§ **EXERCISE**
Reproduce every entry below precisely; do not include the pictures.

RECORDS PROVIDED Block Start

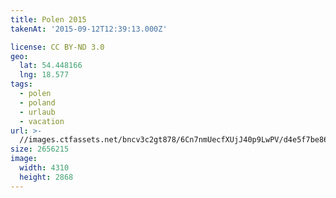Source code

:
 ```yaml
---
title: Polen 2015
takenAt: '2015-09-12T12:39:13.000Z'

license: CC BY-ND 3.0
geo:
  lat: 54.448166
  lng: 18.577
tags:
  - polen
  - poland
  - urlaub
  - vacation
url: >-
  //images.ctfassets.net/bncv3c2gt878/6Cn7nmUecfXUjJ40p9LwPV/d4e5f7be861ed39d79233f001ef5cdba/polen-2015_25836866452_o
size: 2656215
image:
  width: 4310
  height: 2868
---
```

RECORDS PROVIDED Block End

§ **TASK RESULT**
Source code

:
 ```yaml
---
title: Polen 2015
takenAt: '2015-09-12T12:39:13.000Z'

license: CC BY-ND 3.0
geo:
  lat: 54.448166
  lng: 18.577
tags:
  - polen
  - poland
  - urlaub
  - vacation
url: >-
  //images.ctfassets.net/bncv3c2gt878/6Cn7nmUecfXUjJ40p9LwPV/d4e5f7be861ed39d79233f001ef5cdba/polen-2015_25836866452_o
size: 2656215
image:
  width: 4310
  height: 2868
---
```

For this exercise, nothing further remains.